→ WHAT YOU SHOULD DO
Could you restate the entries below word for word and leave the images out?

(Pictures paired with source code)
---

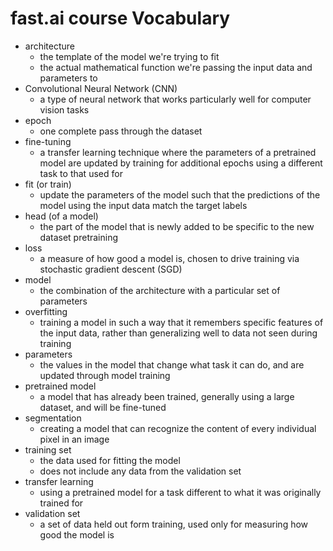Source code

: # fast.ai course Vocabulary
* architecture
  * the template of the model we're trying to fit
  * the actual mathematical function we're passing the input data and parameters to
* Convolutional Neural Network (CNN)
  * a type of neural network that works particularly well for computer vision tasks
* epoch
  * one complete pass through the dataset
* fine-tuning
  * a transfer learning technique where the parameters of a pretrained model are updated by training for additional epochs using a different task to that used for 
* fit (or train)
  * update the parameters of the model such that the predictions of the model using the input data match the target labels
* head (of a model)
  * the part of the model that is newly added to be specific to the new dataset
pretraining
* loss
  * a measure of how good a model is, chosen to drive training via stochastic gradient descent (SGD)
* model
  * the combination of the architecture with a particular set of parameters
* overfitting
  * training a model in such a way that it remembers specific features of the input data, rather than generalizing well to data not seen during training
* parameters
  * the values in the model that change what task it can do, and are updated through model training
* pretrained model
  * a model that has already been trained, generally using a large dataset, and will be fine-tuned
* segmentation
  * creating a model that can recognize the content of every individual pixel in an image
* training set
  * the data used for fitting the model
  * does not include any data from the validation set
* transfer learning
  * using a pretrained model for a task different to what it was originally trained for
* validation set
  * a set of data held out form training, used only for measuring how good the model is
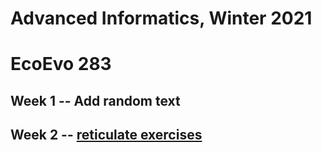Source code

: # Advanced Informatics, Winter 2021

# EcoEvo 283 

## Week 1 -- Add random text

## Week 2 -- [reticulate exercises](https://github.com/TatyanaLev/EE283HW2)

---

→ RESULT BELOW
Source code

: # fast.ai course Vocabulary
* architecture
  * the template of the model we're trying to fit
  * the actual mathematical function we're passing the input data and parameters to
* Convolutional Neural Network (CNN)
  * a type of neural network that works particularly well for computer vision tasks
* epoch
  * one complete pass through the dataset
* fine-tuning
  * a transfer learning technique where the parameters of a pretrained model are updated by training for additional epochs using a different task to that used for 
* fit (or train)
  * update the parameters of the model such that the predictions of the model using the input data match the target labels
* head (of a model)
  * the part of the model that is newly added to be specific to the new dataset
pretraining
* loss
  * a measure of how good a model is, chosen to drive training via stochastic gradient descent (SGD)
* model
  * the combination of the architecture with a particular set of parameters
* overfitting
  * training a model in such a way that it remembers specific features of the input data, rather than generalizing well to data not seen during training
* parameters
  * the values in the model that change what task it can do, and are updated through model training
* pretrained model
  * a model that has already been trained, generally using a large dataset, and will be fine-tuned
* segmentation
  * creating a model that can recognize the content of every individual pixel in an image
* training set
  * the data used for fitting the model
  * does not include any data from the validation set
* transfer learning
  * using a pretrained model for a task different to what it was originally trained for
* validation set
  * a set of data held out form training, used only for measuring how good the model is
Source code

: # Advanced Informatics, Winter 2021

# EcoEvo 283 

## Week 1 -- Add random text

## Week 2 -- [reticulate exercises](https://github.com/TatyanaLev/EE283HW2)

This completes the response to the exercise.